Records shown:
-*-*-

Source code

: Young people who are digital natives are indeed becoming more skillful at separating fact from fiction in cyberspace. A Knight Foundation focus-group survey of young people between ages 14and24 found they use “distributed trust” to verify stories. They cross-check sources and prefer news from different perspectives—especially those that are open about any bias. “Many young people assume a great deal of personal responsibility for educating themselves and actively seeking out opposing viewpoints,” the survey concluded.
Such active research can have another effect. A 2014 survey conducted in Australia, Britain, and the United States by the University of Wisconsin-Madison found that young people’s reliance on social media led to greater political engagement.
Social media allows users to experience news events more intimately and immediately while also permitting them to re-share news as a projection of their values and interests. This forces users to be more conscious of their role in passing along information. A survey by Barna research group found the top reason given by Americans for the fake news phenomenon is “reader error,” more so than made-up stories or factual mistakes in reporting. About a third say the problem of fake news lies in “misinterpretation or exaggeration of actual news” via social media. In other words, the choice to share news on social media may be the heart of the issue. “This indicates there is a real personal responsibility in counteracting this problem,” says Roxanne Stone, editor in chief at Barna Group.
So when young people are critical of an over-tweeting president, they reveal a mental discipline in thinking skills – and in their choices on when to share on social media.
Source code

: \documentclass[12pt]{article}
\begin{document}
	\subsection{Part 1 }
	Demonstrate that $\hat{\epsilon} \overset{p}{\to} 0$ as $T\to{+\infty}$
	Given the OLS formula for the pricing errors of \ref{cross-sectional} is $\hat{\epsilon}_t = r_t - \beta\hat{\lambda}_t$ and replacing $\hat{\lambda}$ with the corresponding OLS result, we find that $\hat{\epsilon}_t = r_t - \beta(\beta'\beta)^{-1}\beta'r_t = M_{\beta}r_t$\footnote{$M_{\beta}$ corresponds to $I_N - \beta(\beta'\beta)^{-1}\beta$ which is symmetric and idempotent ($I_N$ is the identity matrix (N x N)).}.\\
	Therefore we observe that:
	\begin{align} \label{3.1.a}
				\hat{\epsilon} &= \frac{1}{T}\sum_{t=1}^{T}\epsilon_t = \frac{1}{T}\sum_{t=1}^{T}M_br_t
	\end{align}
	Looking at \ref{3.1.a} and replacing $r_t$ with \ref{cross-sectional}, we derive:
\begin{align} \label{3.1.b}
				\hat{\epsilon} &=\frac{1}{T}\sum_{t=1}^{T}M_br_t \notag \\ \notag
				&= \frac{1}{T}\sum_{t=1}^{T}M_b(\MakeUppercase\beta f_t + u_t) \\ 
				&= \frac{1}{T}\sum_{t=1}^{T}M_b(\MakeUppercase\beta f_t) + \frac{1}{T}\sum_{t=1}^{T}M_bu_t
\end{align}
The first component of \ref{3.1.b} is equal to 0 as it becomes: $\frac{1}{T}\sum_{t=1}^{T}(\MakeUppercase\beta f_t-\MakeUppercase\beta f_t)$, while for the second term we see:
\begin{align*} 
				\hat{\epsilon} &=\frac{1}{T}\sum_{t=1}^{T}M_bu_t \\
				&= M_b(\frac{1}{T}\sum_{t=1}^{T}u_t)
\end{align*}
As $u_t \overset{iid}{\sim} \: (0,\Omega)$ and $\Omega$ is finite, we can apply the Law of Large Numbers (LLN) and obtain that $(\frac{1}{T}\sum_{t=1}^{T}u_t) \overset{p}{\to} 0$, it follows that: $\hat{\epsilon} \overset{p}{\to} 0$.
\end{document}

-*-*-

Task description: Print out all the entries above exactly.

Written solution:
Source code

: Young people who are digital natives are indeed becoming more skillful at separating fact from fiction in cyberspace. A Knight Foundation focus-group survey of young people between ages 14and24 found they use “distributed trust” to verify stories. They cross-check sources and prefer news from different perspectives—especially those that are open about any bias. “Many young people assume a great deal of personal responsibility for educating themselves and actively seeking out opposing viewpoints,” the survey concluded.
Such active research can have another effect. A 2014 survey conducted in Australia, Britain, and the United States by the University of Wisconsin-Madison found that young people’s reliance on social media led to greater political engagement.
Social media allows users to experience news events more intimately and immediately while also permitting them to re-share news as a projection of their values and interests. This forces users to be more conscious of their role in passing along information. A survey by Barna research group found the top reason given by Americans for the fake news phenomenon is “reader error,” more so than made-up stories or factual mistakes in reporting. About a third say the problem of fake news lies in “misinterpretation or exaggeration of actual news” via social media. In other words, the choice to share news on social media may be the heart of the issue. “This indicates there is a real personal responsibility in counteracting this problem,” says Roxanne Stone, editor in chief at Barna Group.
So when young people are critical of an over-tweeting president, they reveal a mental discipline in thinking skills – and in their choices on when to share on social media.
Source code

: \documentclass[12pt]{article}
\begin{document}
	\subsection{Part 1 }
	Demonstrate that $\hat{\epsilon} \overset{p}{\to} 0$ as $T\to{+\infty}$
	Given the OLS formula for the pricing errors of \ref{cross-sectional} is $\hat{\epsilon}_t = r_t - \beta\hat{\lambda}_t$ and replacing $\hat{\lambda}$ with the corresponding OLS result, we find that $\hat{\epsilon}_t = r_t - \beta(\beta'\beta)^{-1}\beta'r_t = M_{\beta}r_t$\footnote{$M_{\beta}$ corresponds to $I_N - \beta(\beta'\beta)^{-1}\beta$ which is symmetric and idempotent ($I_N$ is the identity matrix (N x N)).}.\\
	Therefore we observe that:
	\begin{align} \label{3.1.a}
				\hat{\epsilon} &= \frac{1}{T}\sum_{t=1}^{T}\epsilon_t = \frac{1}{T}\sum_{t=1}^{T}M_br_t
	\end{align}
	Looking at \ref{3.1.a} and replacing $r_t$ with \ref{cross-sectional}, we derive:
\begin{align} \label{3.1.b}
				\hat{\epsilon} &=\frac{1}{T}\sum_{t=1}^{T}M_br_t \notag \\ \notag
				&= \frac{1}{T}\sum_{t=1}^{T}M_b(\MakeUppercase\beta f_t + u_t) \\ 
				&= \frac{1}{T}\sum_{t=1}^{T}M_b(\MakeUppercase\beta f_t) + \frac{1}{T}\sum_{t=1}^{T}M_bu_t
\end{align}
The first component of \ref{3.1.b} is equal to 0 as it becomes: $\frac{1}{T}\sum_{t=1}^{T}(\MakeUppercase\beta f_t-\MakeUppercase\beta f_t)$, while for the second term we see:
\begin{align*} 
				\hat{\epsilon} &=\frac{1}{T}\sum_{t=1}^{T}M_bu_t \\
				&= M_b(\frac{1}{T}\sum_{t=1}^{T}u_t)
\end{align*}
As $u_t \overset{iid}{\sim} \: (0,\Omega)$ and $\Omega$ is finite, we can apply the Law of Large Numbers (LLN) and obtain that $(\frac{1}{T}\sum_{t=1}^{T}u_t) \overset{p}{\to} 0$, it follows that: $\hat{\epsilon} \overset{p}{\to} 0$.
\end{document}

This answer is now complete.